(Beginning of Data records)

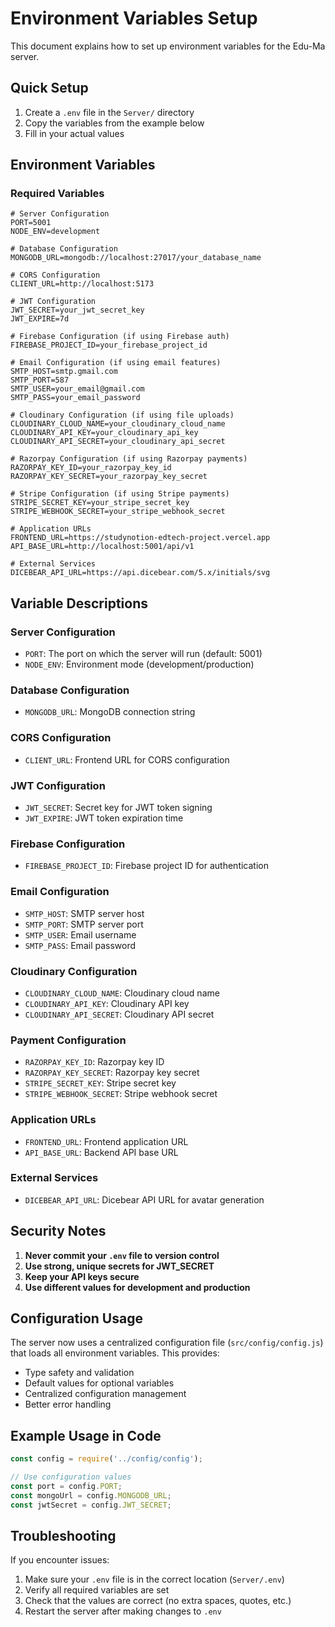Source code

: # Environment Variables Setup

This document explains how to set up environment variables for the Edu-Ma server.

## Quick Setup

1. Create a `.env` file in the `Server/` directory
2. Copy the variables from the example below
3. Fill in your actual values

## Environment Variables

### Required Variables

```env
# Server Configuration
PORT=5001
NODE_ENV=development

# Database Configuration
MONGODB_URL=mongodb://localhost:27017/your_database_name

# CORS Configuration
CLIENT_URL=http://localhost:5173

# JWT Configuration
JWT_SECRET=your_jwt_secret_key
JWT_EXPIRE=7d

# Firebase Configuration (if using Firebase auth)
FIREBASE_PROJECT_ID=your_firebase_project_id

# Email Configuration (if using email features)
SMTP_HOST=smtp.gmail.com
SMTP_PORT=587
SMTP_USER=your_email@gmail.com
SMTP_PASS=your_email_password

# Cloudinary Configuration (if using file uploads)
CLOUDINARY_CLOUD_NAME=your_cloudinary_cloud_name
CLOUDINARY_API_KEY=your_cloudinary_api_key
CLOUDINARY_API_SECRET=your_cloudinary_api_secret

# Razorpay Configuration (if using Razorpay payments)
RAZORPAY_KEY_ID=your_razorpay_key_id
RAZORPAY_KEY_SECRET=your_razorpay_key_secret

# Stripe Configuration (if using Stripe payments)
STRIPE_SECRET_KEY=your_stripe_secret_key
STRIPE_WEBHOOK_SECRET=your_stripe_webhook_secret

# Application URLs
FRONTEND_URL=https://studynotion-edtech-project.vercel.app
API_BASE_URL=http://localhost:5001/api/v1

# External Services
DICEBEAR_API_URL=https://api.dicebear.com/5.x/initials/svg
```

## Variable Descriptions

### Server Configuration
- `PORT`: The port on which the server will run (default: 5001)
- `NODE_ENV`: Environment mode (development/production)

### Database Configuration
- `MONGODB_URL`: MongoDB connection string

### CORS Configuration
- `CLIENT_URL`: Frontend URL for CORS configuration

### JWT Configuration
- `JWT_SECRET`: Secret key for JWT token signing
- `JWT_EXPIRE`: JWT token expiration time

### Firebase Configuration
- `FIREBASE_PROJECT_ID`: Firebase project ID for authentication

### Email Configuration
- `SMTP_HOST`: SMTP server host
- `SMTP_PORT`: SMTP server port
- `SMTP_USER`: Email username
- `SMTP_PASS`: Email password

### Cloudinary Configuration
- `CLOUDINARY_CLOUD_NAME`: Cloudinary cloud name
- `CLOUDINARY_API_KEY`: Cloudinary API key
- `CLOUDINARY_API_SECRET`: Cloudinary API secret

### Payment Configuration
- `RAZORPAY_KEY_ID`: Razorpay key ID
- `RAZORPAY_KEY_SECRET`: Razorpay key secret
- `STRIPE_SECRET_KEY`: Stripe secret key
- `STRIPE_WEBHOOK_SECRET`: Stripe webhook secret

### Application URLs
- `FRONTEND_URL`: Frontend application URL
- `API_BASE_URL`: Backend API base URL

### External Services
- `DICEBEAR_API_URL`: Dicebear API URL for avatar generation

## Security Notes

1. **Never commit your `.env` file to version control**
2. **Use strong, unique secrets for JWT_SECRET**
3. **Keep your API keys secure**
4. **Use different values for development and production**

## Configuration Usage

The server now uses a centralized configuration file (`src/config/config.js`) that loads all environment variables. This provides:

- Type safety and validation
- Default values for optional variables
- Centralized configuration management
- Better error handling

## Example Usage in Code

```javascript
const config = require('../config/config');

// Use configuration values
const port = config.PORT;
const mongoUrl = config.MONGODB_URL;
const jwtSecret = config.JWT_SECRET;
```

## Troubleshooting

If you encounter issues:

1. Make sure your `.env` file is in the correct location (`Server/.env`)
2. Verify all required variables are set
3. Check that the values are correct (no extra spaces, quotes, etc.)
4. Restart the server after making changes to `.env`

(End of Data records)

Work to be completed: The result should be the material above, unchanged and free of pictures; please print it.

Exercise result:
Source code

: # Environment Variables Setup

This document explains how to set up environment variables for the Edu-Ma server.

## Quick Setup

1. Create a `.env` file in the `Server/` directory
2. Copy the variables from the example below
3. Fill in your actual values

## Environment Variables

### Required Variables

```env
# Server Configuration
PORT=5001
NODE_ENV=development

# Database Configuration
MONGODB_URL=mongodb://localhost:27017/your_database_name

# CORS Configuration
CLIENT_URL=http://localhost:5173

# JWT Configuration
JWT_SECRET=your_jwt_secret_key
JWT_EXPIRE=7d

# Firebase Configuration (if using Firebase auth)
FIREBASE_PROJECT_ID=your_firebase_project_id

# Email Configuration (if using email features)
SMTP_HOST=smtp.gmail.com
SMTP_PORT=587
SMTP_USER=your_email@gmail.com
SMTP_PASS=your_email_password

# Cloudinary Configuration (if using file uploads)
CLOUDINARY_CLOUD_NAME=your_cloudinary_cloud_name
CLOUDINARY_API_KEY=your_cloudinary_api_key
CLOUDINARY_API_SECRET=your_cloudinary_api_secret

# Razorpay Configuration (if using Razorpay payments)
RAZORPAY_KEY_ID=your_razorpay_key_id
RAZORPAY_KEY_SECRET=your_razorpay_key_secret

# Stripe Configuration (if using Stripe payments)
STRIPE_SECRET_KEY=your_stripe_secret_key
STRIPE_WEBHOOK_SECRET=your_stripe_webhook_secret

# Application URLs
FRONTEND_URL=https://studynotion-edtech-project.vercel.app
API_BASE_URL=http://localhost:5001/api/v1

# External Services
DICEBEAR_API_URL=https://api.dicebear.com/5.x/initials/svg
```

## Variable Descriptions

### Server Configuration
- `PORT`: The port on which the server will run (default: 5001)
- `NODE_ENV`: Environment mode (development/production)

### Database Configuration
- `MONGODB_URL`: MongoDB connection string

### CORS Configuration
- `CLIENT_URL`: Frontend URL for CORS configuration

### JWT Configuration
- `JWT_SECRET`: Secret key for JWT token signing
- `JWT_EXPIRE`: JWT token expiration time

### Firebase Configuration
- `FIREBASE_PROJECT_ID`: Firebase project ID for authentication

### Email Configuration
- `SMTP_HOST`: SMTP server host
- `SMTP_PORT`: SMTP server port
- `SMTP_USER`: Email username
- `SMTP_PASS`: Email password

### Cloudinary Configuration
- `CLOUDINARY_CLOUD_NAME`: Cloudinary cloud name
- `CLOUDINARY_API_KEY`: Cloudinary API key
- `CLOUDINARY_API_SECRET`: Cloudinary API secret

### Payment Configuration
- `RAZORPAY_KEY_ID`: Razorpay key ID
- `RAZORPAY_KEY_SECRET`: Razorpay key secret
- `STRIPE_SECRET_KEY`: Stripe secret key
- `STRIPE_WEBHOOK_SECRET`: Stripe webhook secret

### Application URLs
- `FRONTEND_URL`: Frontend application URL
- `API_BASE_URL`: Backend API base URL

### External Services
- `DICEBEAR_API_URL`: Dicebear API URL for avatar generation

## Security Notes

1. **Never commit your `.env` file to version control**
2. **Use strong, unique secrets for JWT_SECRET**
3. **Keep your API keys secure**
4. **Use different values for development and production**

## Configuration Usage

The server now uses a centralized configuration file (`src/config/config.js`) that loads all environment variables. This provides:

- Type safety and validation
- Default values for optional variables
- Centralized configuration management
- Better error handling

## Example Usage in Code

```javascript
const config = require('../config/config');

// Use configuration values
const port = config.PORT;
const mongoUrl = config.MONGODB_URL;
const jwtSecret = config.JWT_SECRET;
```

## Troubleshooting

If you encounter issues:

1. Make sure your `.env` file is in the correct location (`Server/.env`)
2. Verify all required variables are set
3. Check that the values are correct (no extra spaces, quotes, etc.)
4. Restart the server after making changes to `.env`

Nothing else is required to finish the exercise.